Trump Pledges to Untether America From Regulations
President Donald Trump announced his aggressive plan to slash regulatory hurdles for businesses, during a meeting with CEOs and business leaders at the White House on April 4.
“We are absolutely destroying these horrible regulations that have been placed on your heads—over not eight years, over the last 20 and 25 years,” said Trump.
His priority will be the Dodd-Frank Act, which Trump called “horrendous.”
The act is a complex set of banking regulations, enacted in 2010 by the Obama administration, that is designed to prevent a repeat of the 2008 financial crisis.
But it failed to serve its stated purpose, according to experts. The legislation, which aimed to end the “too big to fail” mentality of the major banks, has instead hurt small banks, small businesses, and consumers.

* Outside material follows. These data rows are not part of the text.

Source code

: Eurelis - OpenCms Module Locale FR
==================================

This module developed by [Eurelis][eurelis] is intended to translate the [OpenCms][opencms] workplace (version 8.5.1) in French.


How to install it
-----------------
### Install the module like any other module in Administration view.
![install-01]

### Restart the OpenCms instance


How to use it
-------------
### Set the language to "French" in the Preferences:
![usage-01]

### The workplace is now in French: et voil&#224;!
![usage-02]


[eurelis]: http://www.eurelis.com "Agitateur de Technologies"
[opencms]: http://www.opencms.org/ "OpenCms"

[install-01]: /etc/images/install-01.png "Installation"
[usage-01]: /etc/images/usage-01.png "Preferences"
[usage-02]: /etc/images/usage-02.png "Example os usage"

Small banks lost their ability to compete with the larger banks when increased regulatory demands and capital requirements increased their costs, making it harder for them to serve small businesses profitably.
Although all banks are better capitalized today, industry experts argue that Dodd-Frank negatively affected the overall economic environment.
“The regulators are running the banks,” Trump said. “We want strong restrictions, we want strong regulation, but not regulation that makes it impossible for the banks to loan to people who are going to create jobs.”
He promised to cut regulations by 90 to 95 percent while still providing the same protections.
Trump also addressed the difficulties in obtaining permits for infrastructure investments. The zoning process to build a highway in New York, for example, takes about 10 to 20 years, he said. A state government would have to go through 16 different approvals, 29 different statutes, and five different executive orders to provide a permit for a highway at the federal level.
“Even to redo a road takes years,” Trump said. “We’ve come to a halt.”
He pledged to speed up the process dramatically—permits, he said, will only take a year, rather than decades.
Trump criticized the former administration’s use of an approved $1 trillion infrastructure investment bill. He accused Obama of using it for social programs instead. “To this day, I haven’t heard of anything that’s been built,” Trump said.
Jobs and Unemployment
He again pledged to create more jobs by convincing companies to invest in the United States, or else pay a tax.
“I think you’re going to see a very much different environment than you’ve been used to over the last 20, 25 years,” he said. “We’re going to unleash the country.”
Trump also derided the way the government currently calculates unemployment statistics. In the last few months, the official unemployment rate has fallen to its lowest levels since 2007.
He said the unemployment rate (4.7 percent), “sounds good, but when you look for a job, you can’t find it and you give up—you are now considered statistically employed. But I don’t consider those people employed.”
The town hall meeting was co-chaired by Michael Corbat, CEO of Citigroup, and Stephen Schwarzman, chairman and CEO of the Blackstone Group. It was part of an ongoing dialogue Trump has promised to keep with business leaders.